31 Mayıs 2011'de Hopa'da ne oldu?
Dönemin Başbakanı ve AKP Genel Başkanı Recep Tayyip Erdoğan, seçim gezileri kapsamında il merkezi yerine bir ilçede miting yapmayı tercih etti.
Erdoğan'ın mitingi Hopa sahil dolgu alanında bulunan festival alanında gerçekleşecekti.
Başbakan'ın kentlerine geleceğini öğrenen Hopalılar, hidroelektrik santraller ve çay tarımında yaşanan sorunlar üzerine Hopa meydanında basın açıklaması yapmak istediler.

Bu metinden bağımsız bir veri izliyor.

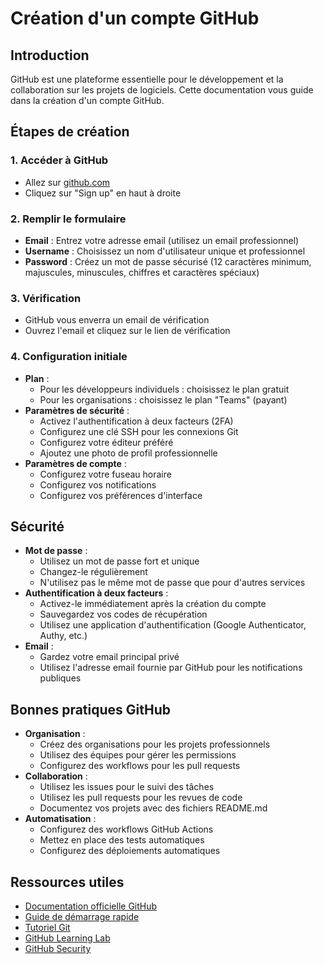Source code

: # Création d'un compte GitHub

## Introduction
GitHub est une plateforme essentielle pour le développement et la collaboration sur les projets de logiciels. Cette documentation vous guide dans la création d'un compte GitHub.

## Étapes de création

### 1. Accéder à GitHub
- Allez sur [github.com](https://github.com)
- Cliquez sur "Sign up" en haut à droite

### 2. Remplir le formulaire
- **Email** : Entrez votre adresse email (utilisez un email professionnel)
- **Username** : Choisissez un nom d'utilisateur unique et professionnel
- **Password** : Créez un mot de passe sécurisé (12 caractères minimum, majuscules, minuscules, chiffres et caractères spéciaux)

### 3. Vérification
- GitHub vous enverra un email de vérification
- Ouvrez l'email et cliquez sur le lien de vérification

### 4. Configuration initiale
- **Plan** : 
  - Pour les développeurs individuels : choisissez le plan gratuit
  - Pour les organisations : choisissez le plan "Teams" (payant)
- **Paramètres de sécurité** :
  - Activez l'authentification à deux facteurs (2FA)
  - Configurez une clé SSH pour les connexions Git
  - Configurez votre éditeur préféré
  - Ajoutez une photo de profil professionnelle
- **Paramètres de compte** :
  - Configurez votre fuseau horaire
  - Configurez vos notifications
  - Configurez vos préférences d'interface

## Sécurité
- **Mot de passe** :
  - Utilisez un mot de passe fort et unique
  - Changez-le régulièrement
  - N'utilisez pas le même mot de passe que pour d'autres services
- **Authentification à deux facteurs** :
  - Activez-le immédiatement après la création du compte
  - Sauvegardez vos codes de récupération
  - Utilisez une application d'authentification (Google Authenticator, Authy, etc.)
- **Email** :
  - Gardez votre email principal privé
  - Utilisez l'adresse email fournie par GitHub pour les notifications publiques

## Bonnes pratiques GitHub
- **Organisation** :
  - Créez des organisations pour les projets professionnels
  - Utilisez des équipes pour gérer les permissions
  - Configurez des workflows pour les pull requests
- **Collaboration** :
  - Utilisez les issues pour le suivi des tâches
  - Utilisez les pull requests pour les revues de code
  - Documentez vos projets avec des fichiers README.md
- **Automatisation** :
  - Configurez des workflows GitHub Actions
  - Mettez en place des tests automatiques
  - Configurez des déploiements automatiques

## Ressources utiles
- [Documentation officielle GitHub](https://docs.github.com)
- [Guide de démarrage rapide](https://docs.github.com/en/get-started/quickstart/hello-world)
- [Tutoriel Git](https://git-scm.com/docs/gittutorial)
- [GitHub Learning Lab](https://lab.github.com/)
- [GitHub Security](https://docs.github.com/en/authentication/securing-your-account-and-repositories)
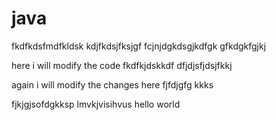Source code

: # java
fkdfkdsfmdfkldsk
kdjfkdsjfksjgf
fcjnjdgkdsgjkdfgk
gfkdgkfgjkj




here i will modify the code 
fkdfkjdskkdf
dfjdjsfjdsjfkkj

again i will modify the changes here
fjfdjgfg
kkks

fjkjgjsofdgkksp
lmvkjvisihvus
hello world
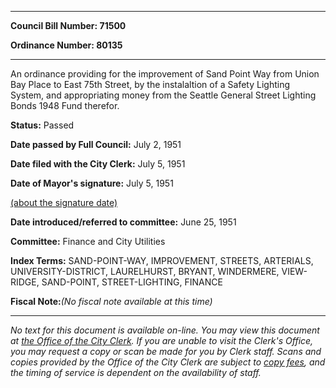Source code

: 

********

**Council Bill Number: 71500**
   
**Ordinance Number: 80135**
********

 An ordinance providing for the improvement of Sand Point Way from Union Bay Place to East 75th Street, by the instalaltion of a Safety Lighting System, and appropriating money from the Seattle General Street Lighting Bonds 1948 Fund therefor.

**Status:** Passed
   
**Date passed by Full Council:** July 2, 1951
   
**Date filed with the City Clerk:** July 5, 1951
   
**Date of Mayor's signature:** July 5, 1951
   
[(about the signature date)](/~public/approvaldate.htm)
   
   
   
**Date introduced/referred to committee:** June 25, 1951
   
**Committee:** Finance and City Utilities
   
   
**Index Terms:** SAND-POINT-WAY, IMPROVEMENT, STREETS, ARTERIALS, UNIVERSITY-DISTRICT, LAURELHURST, BRYANT, WINDERMERE, VIEW-RIDGE, SAND-POINT, STREET-LIGHTING, FINANCE

**Fiscal Note:**_(No fiscal note available at this time)_
********

_No text for this document is available on-line. You may view this document at [the Office of the City Clerk](http://www.seattle.gov/leg/clerk/contactUs.htm). If you are unable to visit the Clerk's Office, you may request a copy or scan be made for you by Clerk staff. Scans and copies provided by the Office of the City Clerk are subject to [copy fees](http://clerk.seattle.gov/~public/clerkfees.htm), and the timing of service is dependent on the availability of staff._

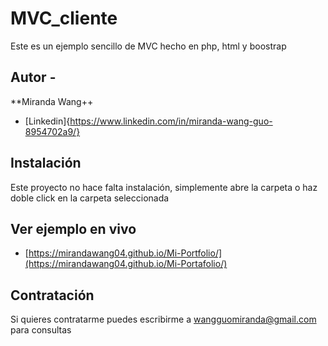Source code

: # MVC_cliente
Este es un ejemplo sencillo de MVC hecho en php, html y boostrap 

## Autor -
**Miranda Wang++
* [Linkedin]{https://www.linkedin.com/in/miranda-wang-guo-8954702a9/}

## Instalación
Este proyecto no hace falta instalación, simplemente abre la carpeta o haz doble click en la carpeta seleccionada

## Ver ejemplo en vivo
* [https://mirandawang04.github.io/Mi-Portfolio/](https://mirandawang04.github.io/Mi-Portafolio/)

## Contratación
Si quieres contratarme puedes escribirme a wangguomiranda@gmail.com para consultas
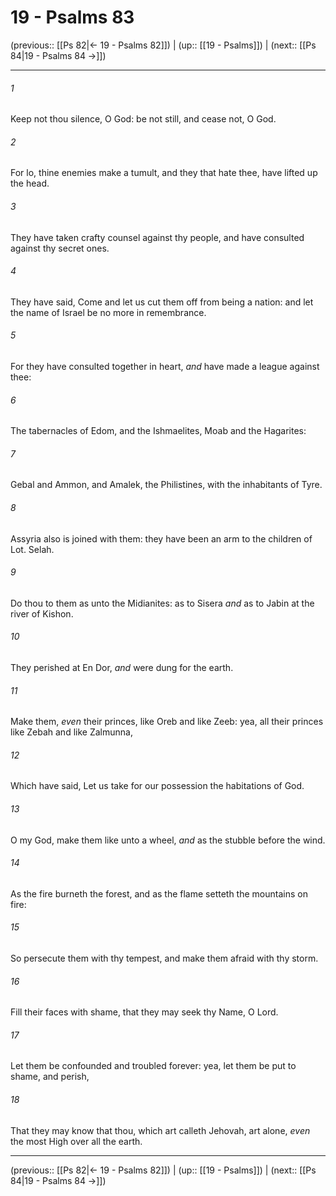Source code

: # 19 - Psalms 83

(previous:: [[Ps 82|← 19 - Psalms 82]]) | (up:: [[19 - Psalms]]) | (next:: [[Ps 84|19 - Psalms 84 →]])

***


###### 1 
Keep not thou silence, O God: be not still, and cease not, O God. 

###### 2 
For lo, thine enemies make a tumult, and they that hate thee, have lifted up the head. 

###### 3 
They have taken crafty counsel against thy people, and have consulted against thy secret ones. 

###### 4 
They have said, Come and let us cut them off from being a nation: and let the name of Israel be no more in remembrance. 

###### 5 
For they have consulted together in heart, _and_ have made a league against thee: 

###### 6 
The tabernacles of Edom, and the Ishmaelites, Moab and the Hagarites: 

###### 7 
Gebal and Ammon, and Amalek, the Philistines, with the inhabitants of Tyre. 

###### 8 
Assyria also is joined with them: they have been an arm to the children of Lot. Selah. 

###### 9 
Do thou to them as unto the Midianites: as to Sisera _and_ as to Jabin at the river of Kishon. 

###### 10 
They perished at En Dor, _and_ were dung for the earth. 

###### 11 
Make them, _even_ their princes, like Oreb and like Zeeb: yea, all their princes like Zebah and like Zalmunna, 

###### 12 
Which have said, Let us take for our possession the habitations of God. 

###### 13 
O my God, make them like unto a wheel, _and_ as the stubble before the wind. 

###### 14 
As the fire burneth the forest, and as the flame setteth the mountains on fire: 

###### 15 
So persecute them with thy tempest, and make them afraid with thy storm. 

###### 16 
Fill their faces with shame, that they may seek thy Name, O Lord. 

###### 17 
Let them be confounded and troubled forever: yea, let them be put to shame, and perish, 

###### 18 
That they may know that thou, which art calleth Jehovah, art alone, _even_ the most High over all the earth.

***

(previous:: [[Ps 82|← 19 - Psalms 82]]) | (up:: [[19 - Psalms]]) | (next:: [[Ps 84|19 - Psalms 84 →]])
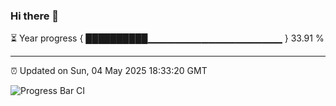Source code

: ### Hi there 👋

⏳ Year progress { ██████████▁▁▁▁▁▁▁▁▁▁▁▁▁▁▁▁▁▁▁▁ } 33.91 %

---

⏰ Updated on Sun, 04 May 2025 18:33:20 GMT

![Progress Bar CI](https://github.com/DhruviPatel157/GitHub-Actions-Demo/workflows/Progress%20Bar%20CI/badge.svg)
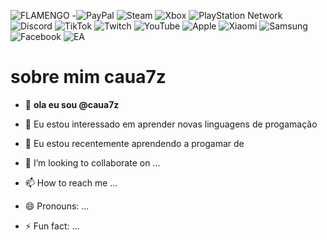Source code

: ![FLAMENGO](https://encrypted-tbn0.gstatic.com/images?q=tbn:ANd9GcSnhq4Vs4Q_f3vXN6LNxObut4UbR_XD_Kwg2p4rccARORPojqtojJDoUS9mW_utHHE-m-g&usqp=CAU)
-![PayPal](https://img.shields.io/badge/PayPal-00457C?style=for-the-badge&logo=paypal&logoColor=white)
![Steam](https://img.shields.io/badge/steam-%23000000.svg?style=for-the-badge&logo=steam&logoColor=white)
![Xbox](https://img.shields.io/badge/xbox-%23107C10.svg?style=for-the-badge&logo=xbox&logoColor=white)
![PlayStation Network](https://img.shields.io/badge/PSN-%230070D1.svg?style=for-the-badge&logo=Playstation&logoColor=white)
![Discord](https://img.shields.io/badge/Discord-%235865F2.svg?style=for-the-badge&logo=discord&logoColor=white)
![TikTok](https://img.shields.io/badge/TikTok-%23000000.svg?style=for-the-badge&logo=TikTok&logoColor=white)
![Twitch](https://img.shields.io/badge/Twitch-%239146FF.svg?style=for-the-badge&logo=Twitch&logoColor=white)
![YouTube](https://img.shields.io/badge/YouTube-%23FF0000.svg?style=for-the-badge&logo=YouTube&logoColor=white)
![Apple](https://img.shields.io/badge/Apple-%23000000.svg?style=for-the-badge&logo=apple&logoColor=white)
![Xiaomi](https://img.shields.io/badge/Xiaomi-%23FF6900.svg?style=for-the-badge&logo=xiaomi&logoColor=white)
![Samsung](https://img.shields.io/badge/Samsung-%231428A0.svg?style=for-the-badge&logo=samsung&logoColor=white)
![Facebook](https://img.shields.io/badge/Facebook-%231877F2.svg?style=for-the-badge&logo=Facebook&logoColor=white)
![EA](https://img.shields.io/badge/ea-%23000000.svg?style=for-the-badge&logo=ea&logoColor=white)
# sobre mim **caua7z**
- 👋 **ola eu sou @caua7z**
- 👀 Eu estou interessado em aprender novas linguagens de progamação
- 🌱 Eu estou recentemente aprendendo a progamar de 
- 💞️ I’m looking to collaborate on ...

- 📫 How to reach me ...
- 😄 Pronouns: ...
- ⚡ Fun fact: ...

<!---
caua7z/caua7z is a ✨ special ✨ repository because its `README.md` (this file) appears on your GitHub profile.
You can click the Preview link to take a look at your changes.
--->
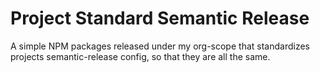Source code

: # Project Standard Semantic Release
A simple NPM packages released under my org-scope that standardizes projects semantic-release config,
so that they are all the same.
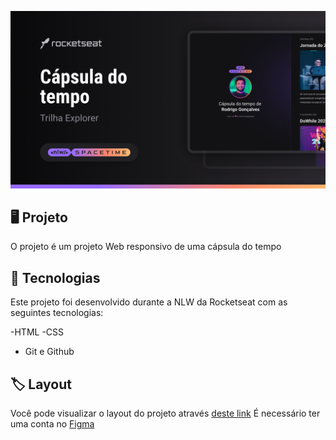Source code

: <p>
  <img src=".github/Preview.png" alt="Project Preview" widht="100" />
</p>

## 🖥️ Projeto
O projeto é um projeto Web responsivo de uma cápsula do tempo

## 🚀 Tecnologias
Este projeto foi desenvolvido durante a NLW da Rocketseat com as seguintes tecnologias:

-HTML
-CSS
- Git e Github

## 🏷️ Layout
Você pode visualizar o layout do projeto através 
[deste link](https://www.figma.com/file/eCDbimLs52yQyLq32bVmp7/C%C3%A1psula-do-tempo-%E2%80%A2-Trilha-Explorer-(Community)-(Copy)?type=design&node-id=306%3A3&t=xLTxgU4T7XepKAm1-1)
É necessário ter uma conta no [Figma](https://www.figma.com/)
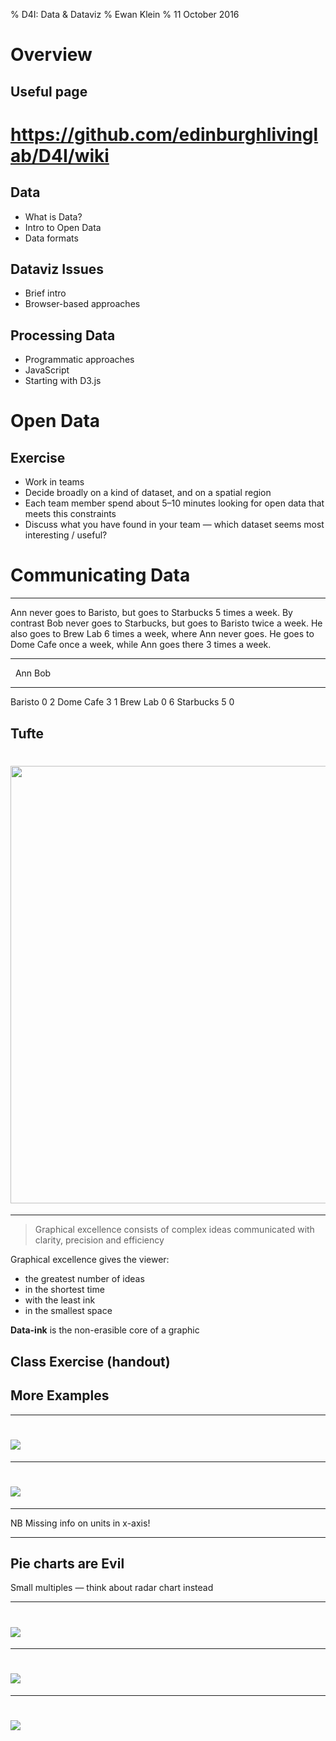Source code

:% D4I: Data &amp; Dataviz
% Ewan Klein
% 11 October 2016

# Overview

## Useful page

<h1><a href="https://github.com/edinburghlivinglab/D4I/wiki">https://github.com/edinburghlivinglab/D4I/wiki</a>
</h1>

## Data

* What is Data?
* Intro to Open Data
* Data formats

## Dataviz Issues

* Brief intro
* Browser-based approaches

## Processing Data

* Programmatic approaches
* JavaScript
* Starting with D3.js



# Open Data 

## Exercise

* Work in teams
* Decide broadly on a kind of dataset, and on a spatial region
* Each team member spend about 5&ndash;10 minutes looking for open data that meets this constraints
* Discuss what you have found in your team &mdash; which dataset seems most interesting / useful?


# Communicating Data

---

Ann never goes to Baristo, but goes to Starbucks 5 times a week. By contrast Bob never goes to Starbucks, but goes to Baristo twice a week. He also goes to Brew Lab 6 times a week, where Ann never goes. He goes to Dome Cafe once a week, while Ann goes there 3 times a week.

--- 

 &nbsp;        Ann     Bob
----------    ----    ----
Baristo          0       2
Dome Cafe        3       1
Brew Lab         0       6
Starbucks        5       0

## Tufte

<h1><img src="https://edinburghlivinglab.github.io/dds/images/tufte.jpg" style="width: 700px;"></h1>

---


> Graphical excellence consists of complex ideas communicated with clarity, precision and efficiency

Graphical excellence gives the viewer:

* the greatest number of ideas
* in the shortest time
* with the least ink
* in the smallest space

**Data-ink** is the non-erasible core of a graphic

## Class Exercise (handout)

## More Examples

---

<h1><img src="https://edinburghlivinglab.github.io/D4I/assets/chart2.png"></h1>

---

<h1><img src="https://edinburghlivinglab.github.io/D4I/assets/chart1.png"></h1>

---

NB Missing info on units in x-axis!

---

## Pie charts are Evil

Small multiples &mdash; think about radar chart instead

---

<h1><img src="https://edinburghlivinglab.github.io/D4I/assets/radar.png"></h1>

---

<h1><img src="https://edinburghlivinglab.github.io/D4I/assets/pie1.png"></h1>

---

<h1><img src="https://edinburghlivinglab.github.io/D4I/assets/pie2.png"></h1>










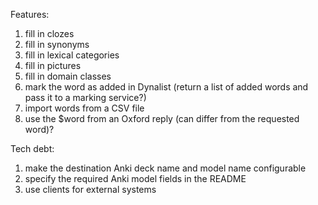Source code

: Features:
1. fill in clozes
1. fill in synonyms
1. fill in lexical categories
1. fill in pictures
1. fill in domain classes
1. mark the word as added in Dynalist (return a list of added words and pass it to a marking service?)
1. import words from a CSV file
1. use the $word from an Oxford reply (can differ from the requested word)?

Tech debt:
1. make the destination Anki deck name and model name configurable
1. specify the required Anki model fields in the README
1. use clients for external systems
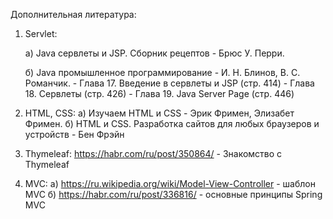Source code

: Дополнительная литература:


1. Servlet:

    а) Java сервлеты и JSP. Сборник рецептов - Брюс У. Перри.
    
    б) Java промышленное программирование - И. Н. Блинов, В. С. Романчик. 
        - Глава 17. Введение в сервлеты и JSP (стр. 414)
        - Глава 18. Сервлеты (стр. 426)
        - Глава 19. Java Server Page (стр. 446)

2. HTML, CSS:
   а) Изучаем HTML и CSS - Эрик Фримен, Элизабет Фримен.
   б) HTML и CSS. Разработка сайтов для любых браузеров и устройств - Бен Фрэйн

3. Thymeleaf:
   https://habr.com/ru/post/350864/ - Знакомство с Thymeleaf


4. MVC:
   а) https://ru.wikipedia.org/wiki/Model-View-Controller - шаблон MVC
   б) https://habr.com/ru/post/336816/ - основные принципы Spring MVC
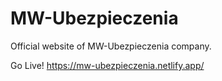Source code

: ﻿# MW-Ubezpieczenia

Official website of MW-Ubezpieczenia company.

Go Live! https://mw-ubezpieczenia.netlify.app/
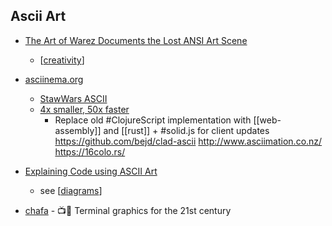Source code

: Ascii Art
---------

* [The Art of Warez Documents the Lost ANSI Art Scene](https://www.juxtapoz.com/news/film/the-art-of-warez-documents-the-lost-ansi-art-scene/)
    * [[creativity]]

* [asciinema.org](https://asciinema.org/)
    * [StawWars ASCII](https://asciinema.org/a/8)
    * [4x smaller, 50x faster](https://blog.asciinema.org/post/smaller-faster/)
        * Replace old #ClojureScript implementation with [[web-assembly]] and [[rust]] + #solid.js for client updates
https://github.com/bejd/clad-ascii
http://www.asciimation.co.nz/
https://16colo.rs/

* [Explaining Code using ASCII Art](https://blog.regehr.org/archives/1653)
    * see [[diagrams]]

* [chafa](https://github.com/hpjansson/chafa) - 📺🗿 Terminal graphics for the 21st century

[//begin]: # "Autogenerated link references for markdown compatibility"
[creativity]: creativity.md "Creativity"
[diagrams]: diagrams.md "Diagrams"
[//end]: # "Autogenerated link references"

Henüz mitinge saatler vardı, henüz Başbakan kente gelmemişti ama basın açıklaması çok sert polis şiddetiyle karşılaştı. HES'lere karşı yaşamı savunmak için horona duranları, çay üreticilerinin hakları için el ele tutuşanları gazlarla boğmak istediler.
Metin Lokumcu da, Hopa meydanında, tüm şehri gazla boğmak isteyenlere karşı oradaydı. Korkmadan, yılmadan, cesurca yürüdü üstlerine, "Yeter be" dedi "Yeter, bunalttınız beni". Sonra ellerini arkasına götürdü, kendisini çocukları için feda edercesine haykırdı: Hayde alın beni, alın da kurtarın memleketi!
Lokumcu; Başbakanı'nın korumaları ve polislerin yoğun kimyasal gazlı saldırısına fazla dayanamadı, ikinci kimyasal gaz bombardımanından sonra meydanda bekleyen ambulansa doğru götürülürken, ambulansın altına yeniden gaz fişeği atıldı. İyice ağırlaştı, Hopa Devlet Hastanesi'nde hayatını kaybetti.
Tüm Hopa'nın gaz altına kalmasının, bu gaz kapsülleri nedeniyle bir lokantanın çatısının yanmasının, hedef gözeterek atılan gaz fişekleriyle kafasından, vücudunun çeşitli yerlerinden yaralananların haberleri kulaktan kulağa yayıldıkça protesto için daha çok kişi sokaklara çıktı. Metin Lokumcu'nun ölüm haberi bardağı taşıran son damla oldu.
Ağır polis şiddeti nedeniyle çok sayıda Hopalı yaralandı, hastane önünde bekleyenler de bu şiddete maruz kaldı. Hopa'da ismi konmamış sıkıyönetim ilan edildi; siyasi partiler, dernekler, oteller, kahvehaneler basıldı. O gece yapılan nokta operasyonlar ile 60 kişi darp edilerek gözaltına alındı. Telefon hatları ve internet bağlantıları kesildi. Hopa kent merkezine giriş-çıkış yasaklandı...
Metin Lokumcu'nun ölüm haberi üzerine Hopa'da başlayan protestolar hızla yayıldı. İstanbul, Ankara, İzmir başta olmak üzere birçok kentte Metin Lokumcu'nun polis şiddetiyle öldürülmesi protesto edildi. Türkiye'nin her yerinde 100'lerce insan gözaltına alındı, tutuklandı, yargılandı.
Hopa'da gözaltına alınanlar, ailelerine ve avukatlarına haber verilmeksizin bir gece yarısı Erzurum'a kaçırıldı. Uzun ve zorlu gözaltı sürecinin sonunda tutuklanan 17 kişi, Erzurum Yüksek Güvenlikli Cezaevine götürüldü. 7 ayı aşkın süre hapishanede kaldı.